Moreover, these Christian words and concepts we have learned must vie with thousands of others from all the world’s religions and philosophies, which have now become available to us sophisticated moderns. This presents us with a paradox. Knowing that differing religions and philosophies cannot all be true at the same time, we tend to relativize truth. That is what our logical minds tell us to do. But, in the final sense, we are always wrong when we trust our logical minds.

How do we get past this? How do we become uncomplicated and unsophisticated? Can we simply unlearn all that we have learned?

No, we cannot, but what we can do is to separate ourselves from it in order to look at it with new eyes. For us Westerners to truly enter into the ancient Christian transmission and catch the essence of Christ’s teaching, it is necessary for us to crucify our rationalizing minds and rise above the level of thought and emotion. For a society founded on Descartes» proposition «I think, therefore I am», this of course means a kind of suicide; and it is to precisely such an ego-death that Christ calls us. Contemporary Western Christianity trains us how to think and what to think; whereas Christ Himself, as did Lao Tzu before Him, taught us how not to need to think.
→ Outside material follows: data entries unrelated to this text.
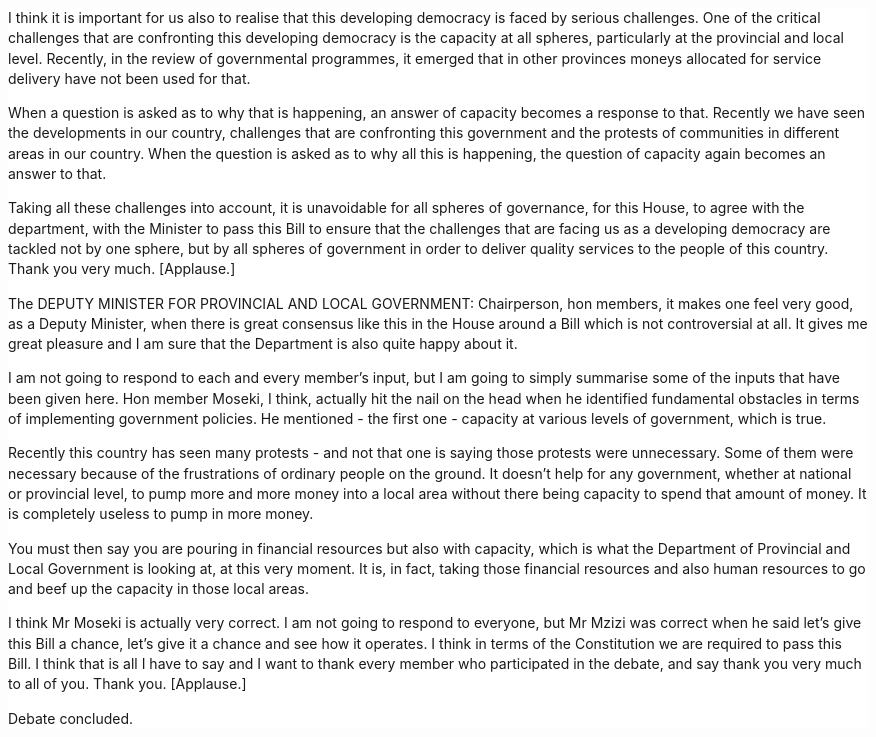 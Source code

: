 I think it is important for us also to realise that this developing
democracy is faced by serious challenges. One of the critical challenges
that are confronting this developing democracy is the capacity at all
spheres, particularly at the provincial and local level. Recently, in the
review of governmental programmes, it emerged that in other provinces
moneys allocated for service delivery have not been used for that.

When a question is asked as to why that is happening, an answer of capacity
becomes a response to that. Recently we have seen the developments in our
country, challenges that are confronting this government and the protests
of communities in different areas in our country. When the question is
asked as to why all this is happening, the question of capacity again
becomes an answer to that.

Taking all these challenges into account, it is unavoidable for all spheres
of governance, for this House, to agree with the department, with the
Minister to pass this Bill to ensure that the challenges that are facing us
as a developing democracy are tackled not by one sphere, but by all spheres
of government in order to deliver quality services to the people of this
country. Thank you very much. [Applause.]

The DEPUTY MINISTER FOR PROVINCIAL AND LOCAL GOVERNMENT: Chairperson, hon
members, it makes one feel very good, as a Deputy Minister, when there is
great consensus like this in the House around a Bill which is not
controversial at all. It gives me great pleasure and I am sure that the
Department is also quite happy about it.

I am not going to respond to each and every member’s input, but I am going
to simply summarise some of the inputs that have been given here. Hon
member Moseki, I think, actually hit the nail on the head when he
identified fundamental obstacles in terms of implementing government
policies. He mentioned - the first one - capacity at various levels of
government, which is true.

Recently this country has seen many protests - and not that one is saying
those protests were unnecessary. Some of them were necessary because of the
frustrations of ordinary people on the ground. It doesn’t help for any
government, whether at national or provincial level, to pump more and more
money into a local area without there being capacity to spend that amount
of money. It is completely useless to pump in more money.

You must then say you are pouring in financial resources but also with
capacity, which is what the Department of Provincial and Local Government
is looking at, at this very moment. It is, in fact, taking those financial
resources and also human resources to go and beef up the capacity in those
local areas.

I think Mr Moseki is actually very correct. I am not going to respond to
everyone, but Mr Mzizi was correct when he said let’s give this Bill a
chance, let’s give it a chance and see how it operates. I think in terms of
the Constitution we are required to pass this Bill. I think that is all I
have to say and I want to thank every member who participated in the
debate, and say thank you very much to all of you. Thank you. [Applause.]

Debate concluded.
The only way to get past a merely external apprehension of religious words and concepts is to seek, without compromise and self-pity, the Reality behind them. If our rapidly diminishing Western Christendom has become too jaded by intellectualized or emotionalized religion to see the essence of Christianity, then we must, as it were, start over.

In this book we will look at Christ and his message as would Lao Tzu, who, although he lived five hundred years before Christ, intuitively sensed the presence of Christ in creation. We will seek to become like Lao Tzu’s image of «the infant that has not yet smiled», who has not yet learned to react to words and ideas, who knows without knowing how it knows. And then, from the point of Lao Tzu’s simplicity, innocence and direct intuition, we will receive the message of Christ from a new source: not from the modern West – which has distorted it into thousands of conflicting sects and philosophies – but from the ancient Christian East, which has transmitted to modern times the essence of Christ’s teaching in a way that resonates with the teaching of Lao Tzu, not denying Lao Tzu’s intuitive realizations but bringing them to a new dimension.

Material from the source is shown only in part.